When it comes to history, science and social science, I'm a critical realist. These disciplines produce answers you don't want as well as answers you do. Paradigms are limited and changable, and come under difficulties of language, but they explain, and the discoveries they explain are discoveries. We might lack many discoveries, and some paradigms weaken.
This is different from the arts, where what we do we create, and different from religion, which is mythology and yet is distinct in terms of effect.
For example, the Kula ring of the Trobriand Islands is an exchange system that involves material effort and loss but also spiritual gain, and part of that gain is identifying with the other person. This is a lot of boat travel to do it, but it is religious ritual like other religious ritual. People do religious ritual for reflection, contemplation, oversight and binding. I do this. Religion, seen this way, may involve all manner of traditions and gods and the like, but religions contain combinations of the practical and the impossible to evidence supernatural. Even superstitions start with practical reasoning. The supernatural is often refined magic, magic just a built up superstition.

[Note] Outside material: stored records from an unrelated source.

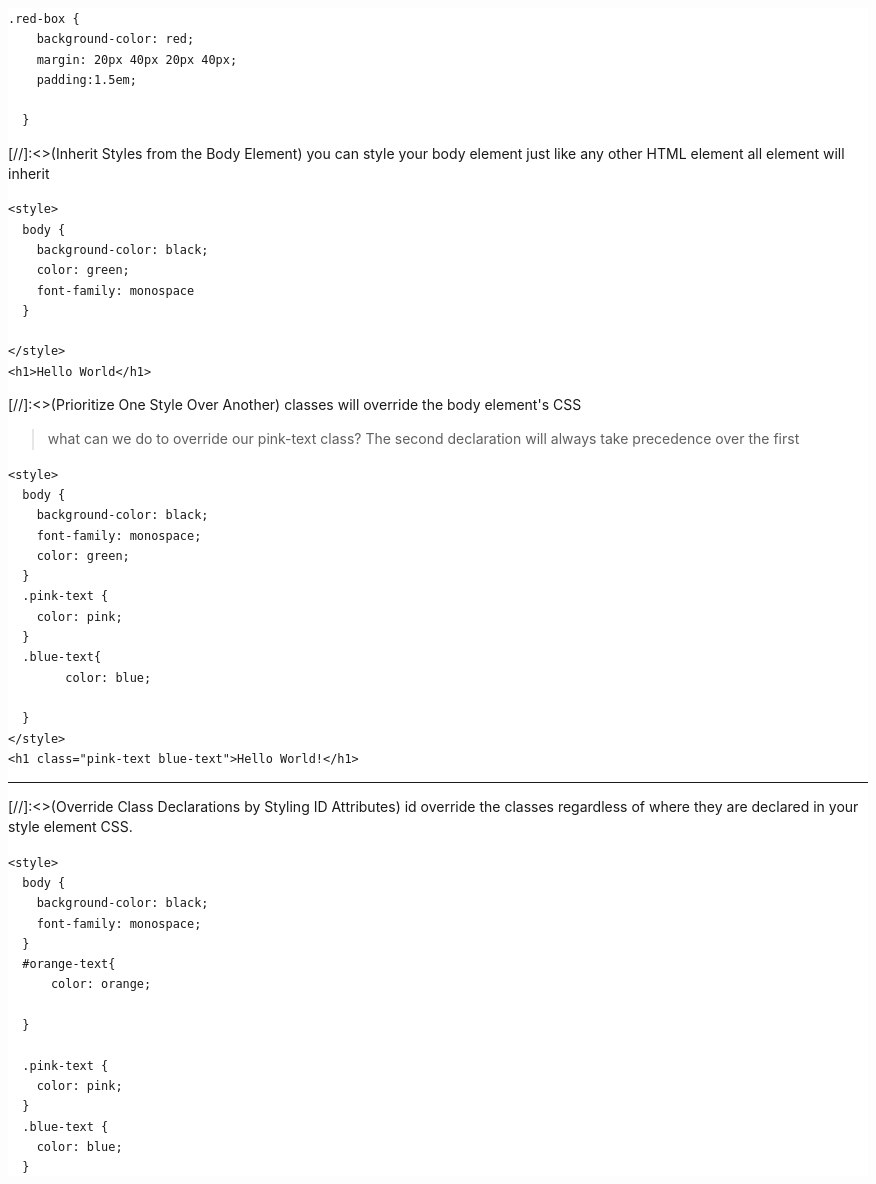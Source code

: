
 ```
.red-box {
    background-color: red;
    margin: 20px 40px 20px 40px;
    padding:1.5em;

  }
```
[//]:<>(Inherit Styles from the Body Element)
you can style your body element just like any other HTML element
all element will inherit
```
<style>
  body {
    background-color: black;
    color: green; 
    font-family: monospace
  }

</style>
<h1>Hello World</h1>
```
[//]:<>(Prioritize One Style Over Another)
classes will override the body element's CSS
>what can we do to override our pink-text class?
>The second declaration will always take precedence over the first
```
<style>
  body {
    background-color: black;
    font-family: monospace;
    color: green;
  }
  .pink-text {
    color: pink;
  }
  .blue-text{
        color: blue;

  }
</style>
<h1 class="pink-text blue-text">Hello World!</h1>
```
---
[//]:<>(Override Class Declarations by Styling ID Attributes)
id override the classes regardless of where they are declared in your style element CSS.

```
<style>
  body {
    background-color: black;
    font-family: monospace;
  }
  #orange-text{
      color: orange;

  }
  
  .pink-text {
    color: pink;
  }
  .blue-text {
    color: blue;
  }
```
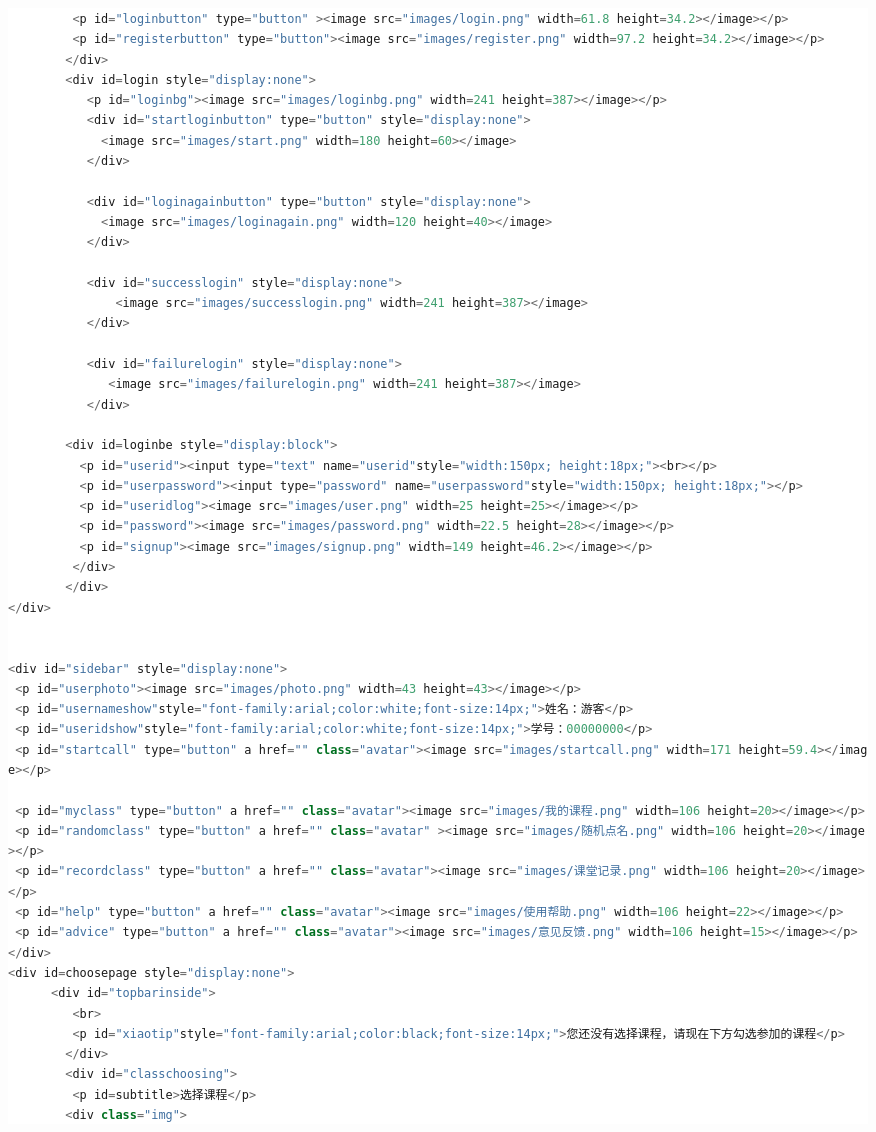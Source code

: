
  ```dart 
          <p id="loginbutton" type="button" ><image src="images/login.png" width=61.8 height=34.2></image></p>
          <p id="registerbutton" type="button"><image src="images/register.png" width=97.2 height=34.2></image></p>
         </div>
         <div id=login style="display:none">
            <p id="loginbg"><image src="images/loginbg.png" width=241 height=387></image></p>
            <div id="startloginbutton" type="button" style="display:none">
              <image src="images/start.png" width=180 height=60></image>
            </div>          

            <div id="loginagainbutton" type="button" style="display:none">
              <image src="images/loginagain.png" width=120 height=40></image>
            </div>     

            <div id="successlogin" style="display:none">
                <image src="images/successlogin.png" width=241 height=387></image>
            </div>

            <div id="failurelogin" style="display:none">
               <image src="images/failurelogin.png" width=241 height=387></image>
            </div>

         <div id=loginbe style="display:block">
           <p id="userid"><input type="text" name="userid"style="width:150px; height:18px;"><br></p>
           <p id="userpassword"><input type="password" name="userpassword"style="width:150px; height:18px;"></p>
           <p id="useridlog"><image src="images/user.png" width=25 height=25></image></p>
           <p id="password"><image src="images/password.png" width=22.5 height=28></image></p>
           <p id="signup"><image src="images/signup.png" width=149 height=46.2></image></p>
          </div>
         </div>
</div>


<div id="sidebar" style="display:none">
  <p id="userphoto"><image src="images/photo.png" width=43 height=43></image></p>
  <p id="usernameshow"style="font-family:arial;color:white;font-size:14px;">姓名：游客</p>
  <p id="useridshow"style="font-family:arial;color:white;font-size:14px;">学号：00000000</p>
  <p id="startcall" type="button" a href="" class="avatar"><image src="images/startcall.png" width=171 height=59.4></image></p>

  <p id="myclass" type="button" a href="" class="avatar"><image src="images/我的课程.png" width=106 height=20></image></p>
  <p id="randomclass" type="button" a href="" class="avatar" ><image src="images/随机点名.png" width=106 height=20></image></p>
  <p id="recordclass" type="button" a href="" class="avatar"><image src="images/课堂记录.png" width=106 height=20></image></p>
  <p id="help" type="button" a href="" class="avatar"><image src="images/使用帮助.png" width=106 height=22></image></p>
  <p id="advice" type="button" a href="" class="avatar"><image src="images/意见反馈.png" width=106 height=15></image></p>
</div>
<div id=choosepage style="display:none">
       <div id="topbarinside">
          <br>
          <p id="xiaotip"style="font-family:arial;color:black;font-size:14px;">您还没有选择课程，请现在下方勾选参加的课程</p>
         </div>
         <div id="classchoosing">
          <p id=subtitle>选择课程</p>
         <div class="img">
 ```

There are theologies remaining Christian that deal with the secular. Bonhoeffer had a go, with the busy secular Christian and an invisible God. There are theologies that ask questions, though Tillich had systematic answers. There are (non-realist?) postmodern theologies - some originating in Barth and Hans Frei with a conserving Evangelical flavour, some in Radical Orthodoxy with an Anglican Catholic flavour (living in a Church-first bubble that nonsensically calls Sociology secular theology) and some liberal in flavour (despite being anti liberal in some tone) with Mark C. Taylor, Don Cupitt and Lloyd Geering. They all recognise the different nature of ordinary reality by which people live. In effect I'm doing a postmodern theology that starts with the subjective individualism of James Martineau. It is a Unitarian approach on the anti-denominationalist side and takes seriously some liturgical conservation with an individualism, and taking these you end up with no objectivity and no subjectivity but a postmodern use of language towards doing ritual, even simple ritual.
This is my position. It is not a broad Church Christianity or some sort of moderate trade-off liberalism about Christianity. It is about what makes religion religion, and according to how we think and live today.